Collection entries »
***
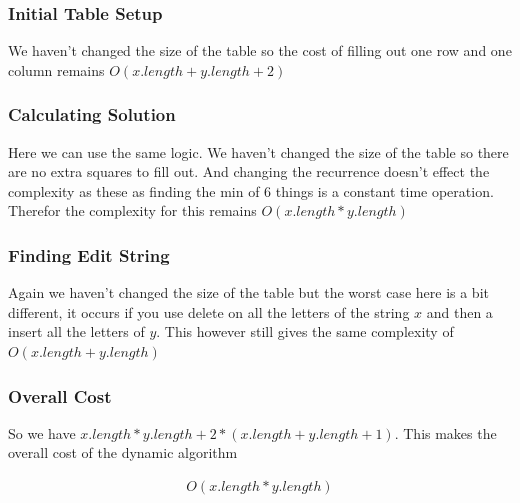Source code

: \documentclass{article}
\begin{document}
					\subsubsection{Initial Table Setup}
						We haven't changed the size of the table so the cost of filling out one row and one column remains $O(x.length + y.length + 2)$
						
					\subsubsection{Calculating Solution}
						Here we can use the same logic. We haven't changed the size of the table so there are no extra squares to fill out. And changing the recurrence doesn't effect the complexity as these as finding the min of 6 things is a constant time operation. Therefor the complexity for this remains $O(x.length * y.length)$
						
					\subsubsection{Finding Edit String}
						Again we haven't changed the size of the table but the worst case here is a bit different, it occurs if you use delete on all the letters of the string $x$ and then a insert all the letters of $y$. This however still gives the same complexity of $O(x.length + y.length)$
						
					\subsubsection{Overall Cost}
						So we have $x.length * y.length + 2*(x.length + y.length + 1)$. This makes the overall cost of the dynamic algorithm
						
						\begin{align*}
  							O(x.length * y.length)
  						\end{align*}
\end{document}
***
Task brief »
Please copy each line of the entries in which the word "haven" shows up.

Output for this exercise »
						We haven't changed the size of the table so the cost of filling out one row and one column remains $O(x.length + y.length + 2)$
						Here we can use the same logic. We haven't changed the size of the table so there are no extra squares to fill out. And changing the recurrence doesn't effect the complexity as these as finding the min of 6 things is a constant time operation. Therefor the complexity for this remains $O(x.length * y.length)$
						Again we haven't changed the size of the table but the worst case here is a bit different, it occurs if you use delete on all the letters of the string $x$ and then a insert all the letters of $y$. This however still gives the same complexity of $O(x.length + y.length)$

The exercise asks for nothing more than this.